Introduction
A flaw in how Open Cluster Management validates Kubernetes client certificate renewals allows an administrator of one managed cluster to forge credentials and escalate privileges across the entire cluster fleet, including the hub cluster itself. With a CVSS score of 8.2 and a public writeup detailing the full exploitation methodology, this is a vulnerability that organizations running Red Hat Advanced Cluster Management or Multi Cluster Engine need to evaluate immediately.

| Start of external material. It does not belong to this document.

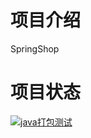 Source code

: # 项目介绍
SpringShop
# 项目状态
[![java打包测试](https://github.com/Crtrpt/SpringShop/actions/workflows/maven.yml/badge.svg)](https://github.com/Crtrpt/SpringShop/actions/workflows/maven.yml)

Open Cluster Management (OCM) is an open source CNCF project that provides the foundational technology for managing fleets of Kubernetes clusters through a hub and spoke model. It underpins Red Hat's commercial Advanced Cluster Management (ACM) and Multi Cluster Engine products, which are widely deployed in enterprise hybrid cloud environments. The project handles critical operations including cluster registration, workload distribution via ManifestWork resources, and certificate based authentication between hub and managed clusters.
Technical Information
Root Cause: Prefix Based Certificate Validation
The vulnerability resides in the validation logic for CertificateSigningRequest (CSR) approvals within the OCM operator running on the hub cluster. In OCM's architecture, agents on managed clusters authenticate to the hub using Kubernetes client certificates. When these certificates need renewal, the agent submits a CSR to the hub, and a controller evaluates whether to approve it.

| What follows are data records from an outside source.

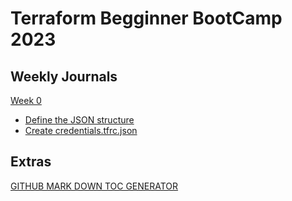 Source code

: # Terraform Begginner BootCamp 2023

## Weekly Journals

 [Week 0](journal)
- [Define the JSON structure](#define-the-json-structure-1)
- [Create credentials.tfrc.json](#create-credentialstfrcjson)

## Extras
[GITHUB MARK DOWN TOC GENERATOR](https://ecotrust-canada.github.io/markdown-toc/)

The flaw, classified as CWE-295 (Improper Certificate Validation), is in how this controller performs its validation. The code relies on a user defined label to calculate the server name and only verifies that the prefix of the server name in the certificate's common name matches the server name in the group. This means the validation does not enforce an exact match between the requesting cluster's identity and the cluster name embedded in the certificate.
An attacker who controls a managed cluster named, for example, "local cluster example" can craft a CSR with a group name that shares the prefix "local cluster" and the controller will approve it. This is especially dangerous because the default hub cluster in OpenShift is named "local cluster," making it a natural target for any attacker whose cluster name begins with that string.
Exploitation Flow
The attack proceeds through five distinct stages:
-
Secret Extraction: The attacker, who holds administrator privileges on a managed cluster, extracts the hub kubeconfig secret from the agent namespace. This secret contains the credentials the agent uses to communicate with the hub.
-
CSR Crafting: The attacker creates a new CertificateSigningRequest with a custom group targeting a victim cluster. The victim cluster must share a name prefix with the attacker's cluster for the prefix validation to succeed.
-
Automatic Approval: The attacker submits the CSR to the Kubernetes API on the hub. The OCM controller evaluates the request, and because the prefix of the server name matches, it automatically approves the forged certificate.
-
ManifestWork Manipulation: Armed with the forged certificate, the attacker patches a ManifestWork resource on the hub cluster. ManifestWork is the mechanism OCM uses to distribute Kubernetes resources to managed clusters.
-
Privilege Escalation: The patched ManifestWork deploys a ClusterRoleBinding to the victim cluster, granting the attacker full administrator rights on that cluster.
Constraints and Scope
Several conditions must be met for successful exploitation:
| Constraint | Detail |
|---|---|
| Initial Access | The attacker must already have administrator access to one managed cluster to read agent secrets |
| Naming Requirement | Only clusters sharing a name prefix with the attacker's cluster can be targeted |
| Network Access | The attacker needs network connectivity to the victim cluster's API |
| Hypershift Exception | Hypershift hosted clusters are not impacted because their agents run directly on the hub without exposing secrets |
The default one year expiration on bootstrap tokens gives attackers a substantial window to enumerate cluster names and attempt prefix based forgery across the fleet.
Affected Systems and Versions
The following products are affected:
- Open Cluster Management (OCM): All versions released over the past two years according to the security researcher's disclosure.
- Red Hat Advanced Cluster Management for Kubernetes: Affected due to its direct dependency on OCM.
- Red Hat Multi Cluster Engine for Kubernetes: Affected due to its direct dependency on OCM.
Hypershift hosted clusters are explicitly noted as not impacted because their architecture does not expose agent secrets to managed cluster administrators.